In the beginning, the EC2 team in Cape Town, South Africa developed a flat IP network for EC2 instances. Hypervisor-based firewalls separated tenants. Without any way to summarize IP addresses, the network admins’ had a difficult task ensuring developers could reach the instances. The year 2009 ushered in the VPC and the networking components that have underpinned the amazing cloud architecture patterns we have today. The introduction of the VPC was accompanied by the default VPC, which exists in every AWS region.
AWS’s reasoning was sound in offering the default VPC. The adoption of public cloud was not where it is today. Many developers were launching EC2 instances for the first time. AWS wanted the experience to match the simplicity of spinning up instances in what we now call the EC2-Classic platform. For users accustomed to EC2-Classic, AWS wanted developers’ initial experience to be a positive one. In either case, allowing users to avoid instantiating subnets, routing tables, and IGWs before launching an instance benefited VPC adoption. Therefore, a default VPC that included these components permitted customers to dive right in.
By the time the VPC was rolled out, many AWS customers had massive deployments on EC2-Classic. Migrating to EC2-VPC was a challenging task that tooks years in some cases. To make an analogy, the default VPC is like training wheels on a child’s bicycle. It served as a learning tool for developers to experiment with new and improved ways of architecting for the cloud.
Now that my history lesson has concluded, I have advice for all AWS customers. Do not use the default VPC for any production workload. In working on EC2-VPC since 2011, I have yet to encounter a use case for the default VPC except for training new users. The use of the default VPC is not a practice that should be employed for any reason.
What’s the harm in the default VPC? Could its use be such a poor practice? Yes and yes. Let’s explore why this is the case.
The default VPC lacks the proper security and auditing controls. The default VPC does not make the best use of critical VPC functionality.
- VPC flow logs – The default VPC does not enable flow logs. The feature allows users to track network flows in the VPC for auditing and troubleshooting purposes. The AWS ecosystem contains many 3rd party tools for analyzing flow logs to increase the value of the data.
- Unrestricted Network Access Control Lists ( NACLs) – This isn’t necessarily a bad practice per se as some customers forgo deny rules in NACLs. At Konekti, we highlight how deny rules in NACLs adds a layer of hardening for network security. You may determine that NACL deny rules add complexity you deem unneeded; however, you should consider the benefits they bring prior to dismissing them outright.
- No tagging – Tagging is a huge benefit. Many clients have told me their AWS epiphany moments. These moments usually involve either CloudFormation or tagging. Using tags and the closely related resource groups simplifies the management of resources in the VPC and helps in analyzing AWS costs.
Automation and the use of the default VPC for production workloads are wholly incompatible. If the VPC ID is not included in AWS API calls, the default VPC is assumed. You don’t want random infrastructure appearing in your VPC.

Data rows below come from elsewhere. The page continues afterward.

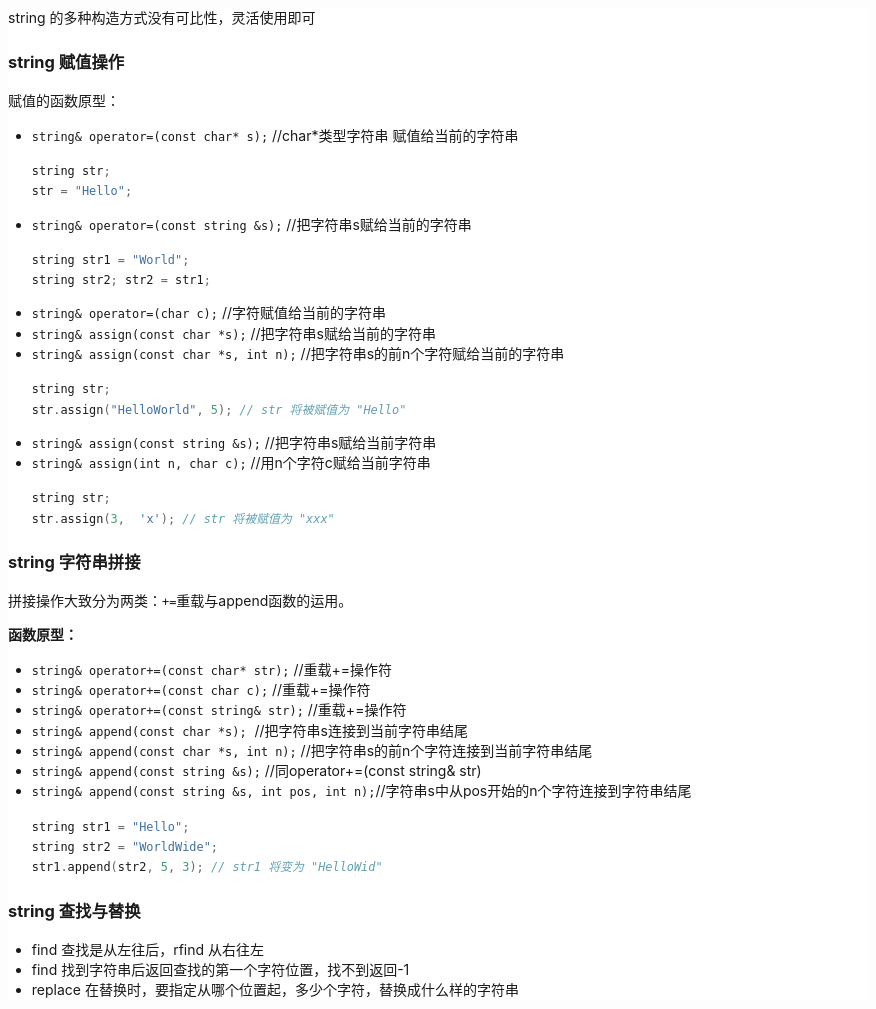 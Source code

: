 string 的多种构造方式没有可比性，灵活使用即可

### string 赋值操作

赋值的函数原型：

- `string& operator=(const char* s);` //char*类型字符串 赋值给当前的字符串
	```C 
	string str; 
	str = "Hello";
	```
- `string& operator=(const string &s);` //把字符串s赋给当前的字符串
	```C 
	string str1 = "World"; 
	string str2; str2 = str1;
	```
- `string& operator=(char c);` //字符赋值给当前的字符串
- `string& assign(const char *s);` //把字符串s赋给当前的字符串
- `string& assign(const char *s, int n);` //把字符串s的前n个字符赋给当前的字符串
	```C
	string str; 
	str.assign("HelloWorld", 5); // str 将被赋值为 "Hello"
	```
- `string& assign(const string &s);` //把字符串s赋给当前字符串
- `string& assign(int n, char c);` //用n个字符c赋给当前字符串
	```C
	string str; 
	str.assign(3,  'x'); // str 将被赋值为 "xxx"
	```

### string 字符串拼接

拼接操作大致分为两类：`+=`重载与append函数的运用。

**函数原型：**

- `string& operator+=(const char* str);` //重载+=操作符
- `string& operator+=(const char c);` //重载+=操作符
- `string& operator+=(const string& str);` //重载+=操作符
- `string& append(const char *s);`  //把字符串s连接到当前字符串结尾
- `string& append(const char *s, int n);` //把字符串s的前n个字符连接到当前字符串结尾
- `string& append(const string &s);` //同operator+=(const string& str)
- `string& append(const string &s, int pos, int n);`//字符串s中从pos开始的n个字符连接到字符串结尾
	```C
	string str1 = "Hello"; 
	string str2 = "WorldWide"; 
	str1.append(str2, 5, 3); // str1 将变为 "HelloWid"
	```


### string 查找与替换

- find 查找是从左往后，rfind 从右往左
- find 找到字符串后返回查找的第一个字符位置，找不到返回-1
- replace 在替换时，要指定从哪个位置起，多少个字符，替换成什么样的字符串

Have you seen a button like this?
Deploying untrusted CloudFormation templates without reading them first is a bad practice whether or not you use the default VPC. Launching these templates or using AWS CLI examples from GitHub Gists is a really poor idea if you use the default VPC.
Whether you use CloudFormation, Terraform, or other infrastructure-as-code tool to create AWS infrastructure, you want the templates to be easily reused. You want the ability to build VPCs from scratch and destroy them at will. Using the default VPC engenders many opportunities for mistakes and unexpected results. Avoid them when using automation.
On the networking side, the default VPC enables the assignment of public addresses in public subnets by default. This is a security no-no. If a developer errs in automation or the console, you don’t want the instance to be reachable by the Internet. Mistakes should result in instances unreachable by the Internet, which may harm the service but doesn’t introduce security holes.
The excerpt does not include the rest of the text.